Here is a good set of goals and characteristics that you should be aiming for. As the manager, you should share this vision with your workforce so they can see the successful end state that we are all aiming for. By promoting these values and providing training on these skills, you have an excellent chance of creating a truly diverse workforce that will add productivity to your bottom line as well as doing the right thing for the right reasons.
Interculturally competent people have the following competencies:
1. Tolerance of differences: this is the same thing as the ability to see the value in alternatives.
2. Tolerance of ambiguity: the ability to postpone judgment until a later date when more facts and insights are available. This is not only a good skill for interpersonal relations but also for complex uncertain business environments as well.
3. Open-mindedness towards new ideas and different points of view.
4. Positive attitudes towards experiences and people. Since we are a species of storytellers, it is often in social settings where we make small talk and exchange life stories that the appreciation for diverse points of view and other cultural groups is established.
5. Patience and personal self-awareness: the ability to reflect on your own inner processes in the moment can help us find potential problem areas before they spin out of control.
6. Flexibility of behavior: the willingness to try new forms of behavior, which can be trained through role-playing and controlled environmental experiments, helps us appreciate the perspectives of others. This may be the most powerful educational tool of all.

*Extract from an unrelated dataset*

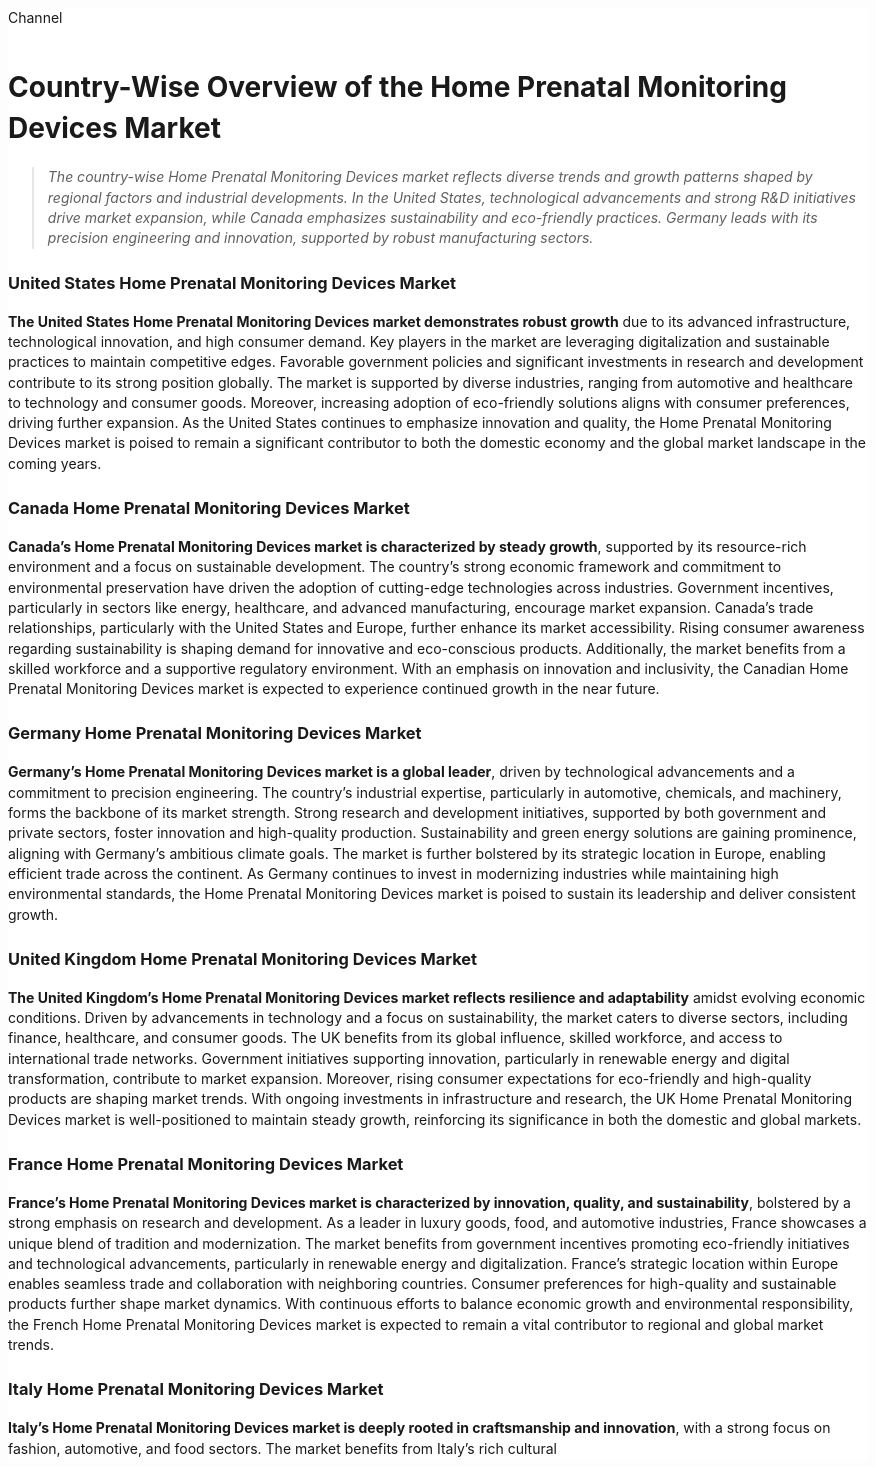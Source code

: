Channel</li></ul><h1><span class="">Country-Wise Overview of the Home Prenatal Monitoring Devices Market<br /></span></h1><blockquote><p><em><span class="">The country-wise Home Prenatal Monitoring Devices market reflects diverse trends and growth patterns shaped by regional factors and industrial developments. In the United States, technological advancements and strong R&amp;D initiatives drive market expansion, while Canada emphasizes sustainability and eco-friendly practices. Germany leads with its precision engineering and innovation, supported by robust manufacturing sectors.</span></em></p></blockquote><h3><strong>United States Home Prenatal Monitoring Devices Market</strong></h3><p><strong>The United States Home Prenatal Monitoring Devices market demonstrates robust growth</strong> due to its advanced infrastructure, technological innovation, and high consumer demand. Key players in the market are leveraging digitalization and sustainable practices to maintain competitive edges. Favorable government policies and significant investments in research and development contribute to its strong position globally. The market is supported by diverse industries, ranging from automotive and healthcare to technology and consumer goods. Moreover, increasing adoption of eco-friendly solutions aligns with consumer preferences, driving further expansion. As the United States continues to emphasize innovation and quality, the Home Prenatal Monitoring Devices market is poised to remain a significant contributor to both the domestic economy and the global market landscape in the coming years.</p><h3><strong>Canada Home Prenatal Monitoring Devices Market</strong></h3><p><strong>Canada&rsquo;s Home Prenatal Monitoring Devices market is characterized by steady growth</strong>, supported by its resource-rich environment and a focus on sustainable development. The country&rsquo;s strong economic framework and commitment to environmental preservation have driven the adoption of cutting-edge technologies across industries. Government incentives, particularly in sectors like energy, healthcare, and advanced manufacturing, encourage market expansion. Canada&rsquo;s trade relationships, particularly with the United States and Europe, further enhance its market accessibility. Rising consumer awareness regarding sustainability is shaping demand for innovative and eco-conscious products. Additionally, the market benefits from a skilled workforce and a supportive regulatory environment. With an emphasis on innovation and inclusivity, the Canadian Home Prenatal Monitoring Devices market is expected to experience continued growth in the near future.</p><h3><strong>Germany Home Prenatal Monitoring Devices Market</strong></h3><p><strong>Germany&rsquo;s Home Prenatal Monitoring Devices market is a global leader</strong>, driven by technological advancements and a commitment to precision engineering. The country&rsquo;s industrial expertise, particularly in automotive, chemicals, and machinery, forms the backbone of its market strength. Strong research and development initiatives, supported by both government and private sectors, foster innovation and high-quality production. Sustainability and green energy solutions are gaining prominence, aligning with Germany&rsquo;s ambitious climate goals. The market is further bolstered by its strategic location in Europe, enabling efficient trade across the continent. As Germany continues to invest in modernizing industries while maintaining high environmental standards, the Home Prenatal Monitoring Devices market is poised to sustain its leadership and deliver consistent growth.</p><h3><strong>United Kingdom Home Prenatal Monitoring Devices Market</strong></h3><p><strong>The United Kingdom&rsquo;s Home Prenatal Monitoring Devices market reflects resilience and adaptability</strong> amidst evolving economic conditions. Driven by advancements in technology and a focus on sustainability, the market caters to diverse sectors, including finance, healthcare, and consumer goods. The UK benefits from its global influence, skilled workforce, and access to international trade networks. Government initiatives supporting innovation, particularly in renewable energy and digital transformation, contribute to market expansion. Moreover, rising consumer expectations for eco-friendly and high-quality products are shaping market trends. With ongoing investments in infrastructure and research, the UK Home Prenatal Monitoring Devices market is well-positioned to maintain steady growth, reinforcing its significance in both the domestic and global markets.</p><h3><strong>France Home Prenatal Monitoring Devices Market</strong></h3><p><strong>France&rsquo;s Home Prenatal Monitoring Devices market is characterized by innovation, quality, and sustainability</strong>, bolstered by a strong emphasis on research and development. As a leader in luxury goods, food, and automotive industries, France showcases a unique blend of tradition and modernization. The market benefits from government incentives promoting eco-friendly initiatives and technological advancements, particularly in renewable energy and digitalization. France&rsquo;s strategic location within Europe enables seamless trade and collaboration with neighboring countries. Consumer preferences for high-quality and sustainable products further shape market dynamics. With continuous efforts to balance economic growth and environmental responsibility, the French Home Prenatal Monitoring Devices market is expected to remain a vital contributor to regional and global market trends.</p><h3><strong>Italy Home Prenatal Monitoring Devices Market</strong></h3><p><strong>Italy&rsquo;s Home Prenatal Monitoring Devices market is deeply rooted in craftsmanship and innovation</strong>, with a strong focus on fashion, automotive, and food sectors. The market benefits from Italy&rsquo;s rich cultural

7. Empathy: the ability to imagine yourself in another’s position and connect with their feelings.
8. Interpersonal sensitivity: looking for emotional cues and others.
9.Good communication skills, such as active listening and a willingness to share your inner feelings.
10. The ability to connect with others in a variety of social settings or simply in passing in between meetings.
There are no one-size-fits-all solutions, but there are some common best practices that can lead you well down the path towards a successful diversity education program in your organization. You’ll be glad you started the journey because you’re organizational performance will improve, morale will get better, your people will think you and you will have the satisfaction of knowing you did the right thing.